Still, it's "real world" so you have to worry about things like leash laws, having licenses a/o rabies tags, which probably means some sort of collar is necessary. You can get whatever my neighbor's dog uses for a collar, which might be perfect for this scenario as that dog gets the collar off at-will and runs around the neighborhood like a total spaz. I wouldn't recommend it, but still . . .

As for Louis Dobermann and the like, they lived under different rules. Ye Olde Tyme Dobermanns were apparently pretty vicious. I would also imagine his OB was not like a III sport type of obedience like you'd see at Nationals or anything. There was no reason for it. So he could have one or more serious eat-your-face-off-dogs, send it on a bad guy, and not worry about the consequences as much as one of us might. I don't imagine his dogs were necessarily going to be the type of dog that could just be let to wander off-leash as he strolled down the street to collect taxes from bandit-infested areas. If somebody tried choking his dog, he'd probably have either tried to throttle them, run away, or if he had a spare dog sent _that_ one, but that's purely conjecture. Also, most people would probably @#$% is a serious dog came at them, and even a crowd might disperse. At least going from what I read, early Dobermanns were very, very serious dogs created to keep people like Louis Dobermann alive from serious attacks and apparently they were good at what they did.

-Cheers


----------



## Bob Scott (Mar 30, 2006)

Bart Karmich said:


> Right, but on patrol or a walk the amount and type of control varies from an encounter situation. A very well trained PPD or PSD is going to be on lead during a patrol or walk. When an encounter happens, the handler has a plan: let the dog off lead, or keep him on lead. If your plan would ever include keeping the dog on lead in an encounter, do you patrol/walk the dog on what? A choke chain? prong? A padded agitation harness?

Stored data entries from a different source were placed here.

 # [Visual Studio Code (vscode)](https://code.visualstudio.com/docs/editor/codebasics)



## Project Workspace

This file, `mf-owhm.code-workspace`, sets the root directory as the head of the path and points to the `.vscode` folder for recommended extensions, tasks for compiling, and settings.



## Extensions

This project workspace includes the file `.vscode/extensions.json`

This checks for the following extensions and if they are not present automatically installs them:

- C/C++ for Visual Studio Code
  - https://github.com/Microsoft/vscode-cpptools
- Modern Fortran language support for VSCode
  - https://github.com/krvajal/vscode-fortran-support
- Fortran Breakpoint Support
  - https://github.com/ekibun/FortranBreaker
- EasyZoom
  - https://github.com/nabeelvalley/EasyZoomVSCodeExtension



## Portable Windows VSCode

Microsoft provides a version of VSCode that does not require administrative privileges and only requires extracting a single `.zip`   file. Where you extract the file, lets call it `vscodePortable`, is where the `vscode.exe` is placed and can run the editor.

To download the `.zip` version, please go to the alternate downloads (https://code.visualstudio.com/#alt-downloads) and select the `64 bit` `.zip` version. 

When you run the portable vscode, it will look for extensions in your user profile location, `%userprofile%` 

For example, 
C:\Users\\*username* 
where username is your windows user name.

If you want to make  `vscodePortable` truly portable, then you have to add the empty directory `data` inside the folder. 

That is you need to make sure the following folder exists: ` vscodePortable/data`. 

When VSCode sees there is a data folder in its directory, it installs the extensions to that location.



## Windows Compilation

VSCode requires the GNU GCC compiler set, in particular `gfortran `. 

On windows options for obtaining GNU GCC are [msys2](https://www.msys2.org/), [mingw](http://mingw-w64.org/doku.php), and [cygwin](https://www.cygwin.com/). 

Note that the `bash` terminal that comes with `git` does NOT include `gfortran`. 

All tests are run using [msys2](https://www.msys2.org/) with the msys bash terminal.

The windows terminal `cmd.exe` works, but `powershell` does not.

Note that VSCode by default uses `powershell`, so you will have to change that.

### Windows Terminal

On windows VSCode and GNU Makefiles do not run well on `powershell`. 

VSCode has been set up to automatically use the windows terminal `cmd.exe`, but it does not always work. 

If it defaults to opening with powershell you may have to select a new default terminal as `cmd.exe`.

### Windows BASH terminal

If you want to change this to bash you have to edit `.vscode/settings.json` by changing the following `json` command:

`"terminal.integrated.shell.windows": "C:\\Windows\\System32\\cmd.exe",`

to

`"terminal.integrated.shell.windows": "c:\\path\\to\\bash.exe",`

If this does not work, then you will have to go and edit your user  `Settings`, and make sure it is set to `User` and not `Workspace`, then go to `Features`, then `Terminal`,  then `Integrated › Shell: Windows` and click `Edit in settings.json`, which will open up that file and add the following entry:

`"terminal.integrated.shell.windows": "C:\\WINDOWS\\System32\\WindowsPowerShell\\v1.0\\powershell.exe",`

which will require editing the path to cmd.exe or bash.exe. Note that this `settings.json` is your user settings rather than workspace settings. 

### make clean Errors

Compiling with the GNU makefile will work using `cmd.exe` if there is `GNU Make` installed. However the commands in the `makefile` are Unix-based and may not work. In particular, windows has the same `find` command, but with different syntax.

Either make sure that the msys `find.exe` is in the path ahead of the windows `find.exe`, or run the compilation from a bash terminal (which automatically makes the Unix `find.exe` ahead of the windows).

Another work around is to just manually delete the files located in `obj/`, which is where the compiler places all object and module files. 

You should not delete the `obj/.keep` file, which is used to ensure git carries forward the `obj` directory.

I'm not a LEO or a PPD person but even if I was training circus dogs or truffle sniffing dogs the collar it wore would, again, be whatever needed to control that particular dog.
With that, I'm sure that individual depts have their own rules and regs about leash and collar use during deployment. Then again $#!+ happens quickly so the "plan" may go out the window. 
You can question the why or when all day but it still boils down to what that individual dog needs to be under control.
"IF" I had a trained PPD I'd be sure to ALWAYS have it on leash off my property. If the bad guy isn't close enough for the dog to bite on leash, I'm sure as hell not going to have him chase anyone down the street. That, IMO, isn't what a PPD is used for and the lawyers would probably eat you a new ahole for turning the dog loose.
"IF" I had a trained PPD, the collar he wore would be whatever was needed to control it.
The What if or why has, again, came back to whatever that dog needs to be under control.


----------



## Bart Karmich (Jul 16, 2010)

Bob Scott said:


> I'm not a LEO or a PPD person but even if I was training circus dogs or truffle sniffing dogs the collar it wore would, again, be whatever needed to control that particular dog.
> With that, I'm sure that individual depts have their own rules and regs about leash and collar use during deployment. Then again $#!+ happens quickly so the "plan" may go out the window.
> You can question the why or when all day but it still boils down to what that individual dog needs to be under control.
> "IF" I had a trained PPD I'd be sure to ALWAYS have it on leash off my property. If the bad guy isn't close enough for the dog to bite on leash, I'm sure as hell not going to have him chase anyone down the street. That, IMO, isn't what a PPD is used for and the lawyers would probably eat you a new ahole for turning the dog loose.
> ...


 
There's some good points there. So for a PPD, dropping the leash would be a lot more defensible than activating a quick release. Of course you're not going to do a long send on a punk because he called you a name, but there's nothing wrong with dropping the leash if you're being assaulted.

Having the dog under control makes sense, and I think one of the things my question points out is that a prong or a slip type collar can interfere with the dogs job and if it needs one of those collars to be controlled, maybe it needs more training so it can patrol/walk on something that doesn't affect it's performance in the job adversely.


----------



## Ashley Campbell (Jun 21, 2009)

Whatever YOU can control the dog on.
My GSD bitch is easily controlled on a flat leather collar, even in situations that she gets excited over. My male needs a prong or I end up looking like a windsock being dragged down the street.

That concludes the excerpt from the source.